Properly fit model: If you see a call-light illuminated, go in and assess the situation

  • If the request is clinical and urgent, do A
  • If the request is clinical and not urgent, do B
  • If the request is non-clinical and urgent, do C
  • If the request is non-clinical and not urgent, do D

This model helps people know how to assess the situation and act, rather than simply trying to create a beast of a decision-tree that will think for them.  You will have to train people, especially non-clinicians, on what is clinical versus non-clinical and urgent versus not urgent.  It might even mean that you end up creating a category for “semi-urgent” or some other differentiation.  But you have both created a model that most people can follow, and you have created a model that is easy to troubleshoot.  If the process fails, you have an easy way to evaluate the situation.  Perhaps the person thought that helping a patient move from the bed to the chair was non-clinical/urgent or considered the question about the scheduled PT visit was clinical/non-urgent.  In the end, though, it is easier to focus making the underlying concepts clear rather than trying to account for every possible scenario.

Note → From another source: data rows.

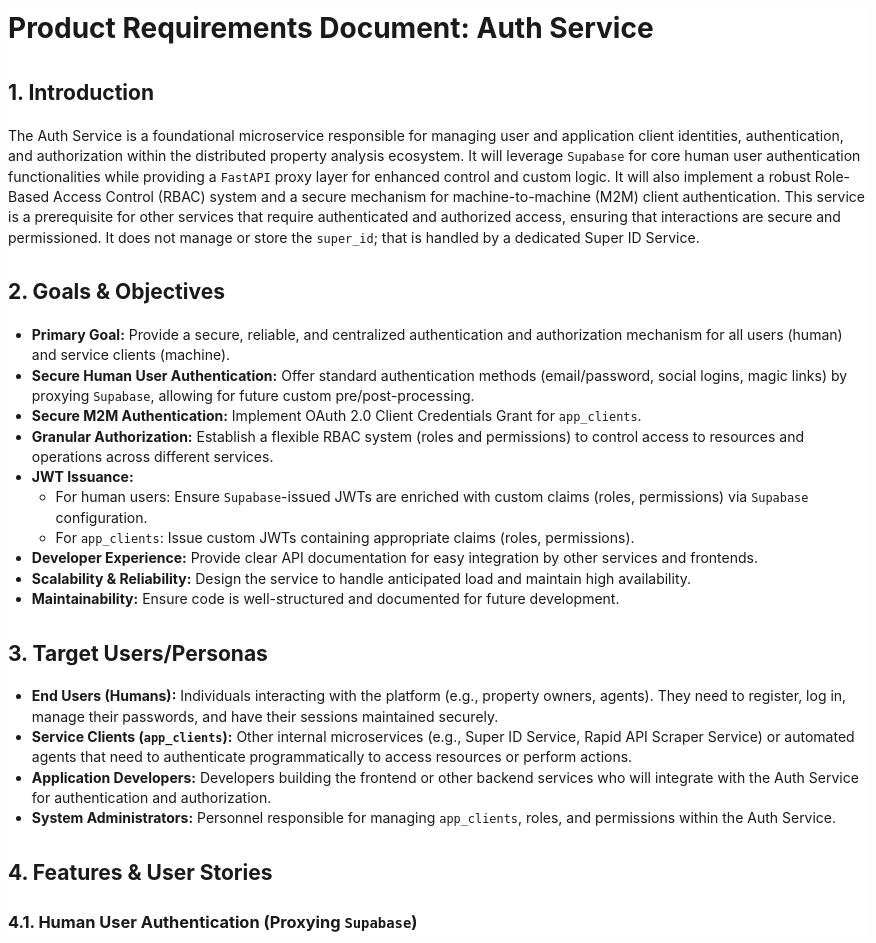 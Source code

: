 # Product Requirements Document: Auth Service

## 1. Introduction

The Auth Service is a foundational microservice responsible for managing user and application client identities, authentication, and authorization within the distributed property analysis ecosystem. It will leverage `Supabase` for core human user authentication functionalities while providing a `FastAPI` proxy layer for enhanced control and custom logic. It will also implement a robust Role-Based Access Control (RBAC) system and a secure mechanism for machine-to-machine (M2M) client authentication. This service is a prerequisite for other services that require authenticated and authorized access, ensuring that interactions are secure and permissioned. It does not manage or store the `super_id`; that is handled by a dedicated Super ID Service.

## 2. Goals & Objectives

- **Primary Goal:** Provide a secure, reliable, and centralized authentication and authorization mechanism for all users (human) and service clients (machine).
- **Secure Human User Authentication:** Offer standard authentication methods (email/password, social logins, magic links) by proxying `Supabase`, allowing for future custom pre/post-processing.
- **Secure M2M Authentication:** Implement OAuth 2.0 Client Credentials Grant for `app_clients`.
- **Granular Authorization:** Establish a flexible RBAC system (roles and permissions) to control access to resources and operations across different services.
- **JWT Issuance:**
  - For human users: Ensure `Supabase`-issued JWTs are enriched with custom claims (roles, permissions) via `Supabase` configuration.
  - For `app_clients`: Issue custom JWTs containing appropriate claims (roles, permissions).
- **Developer Experience:** Provide clear API documentation for easy integration by other services and frontends.
- **Scalability & Reliability:** Design the service to handle anticipated load and maintain high availability.
- **Maintainability:** Ensure code is well-structured and documented for future development.

## 3. Target Users/Personas

- **End Users (Humans):** Individuals interacting with the platform (e.g., property owners, agents). They need to register, log in, manage their passwords, and have their sessions maintained securely.
- **Service Clients (`app_clients`):** Other internal microservices (e.g., Super ID Service, Rapid API Scraper Service) or automated agents that need to authenticate programmatically to access resources or perform actions.
- **Application Developers:** Developers building the frontend or other backend services who will integrate with the Auth Service for authentication and authorization.
- **System Administrators:** Personnel responsible for managing `app_clients`, roles, and permissions within the Auth Service.

## 4. Features & User Stories

### 4.1. Human User Authentication (Proxying `Supabase`)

Overfitting is an example of trying to make the perfect model rather than a good useful model.  Much like the last essay on not letting the perfect be the enemy of the good, establishing the balance here between under- and overfitting is a judgement call.  My general rule-of-thumb is that a process should account for a significant majority of cases and should address a significant majority of concerns or expectations.  But it should also be flexible enough to handle different unexpected situations by creating some broad standards that accept that people are sentient creatures trying to provide the best outcome for any situation.  If you assume people are idiots who don’t have your patients’ best interests at heart so they need to be constrained to address all situations appropriately, action-planning may not be for you.  Instead, you might have a conversation with HR about why they are hiring such troglodytes in the first place.2

1What is often not appreciated is how NOT entering actually can make the situation worse.  Personally, if I had fallen and was bleeding out on the floor, I would prefer to be found quickly by a food service person, rather than waiting for a nurse to eventually find me.

2I did have a paragraph here comparing hospital action-planning to being the dungeon master in a game of Dungeons & Dragons, but I cut it for clarity and length. I put it here as a nod to my fellow travelers.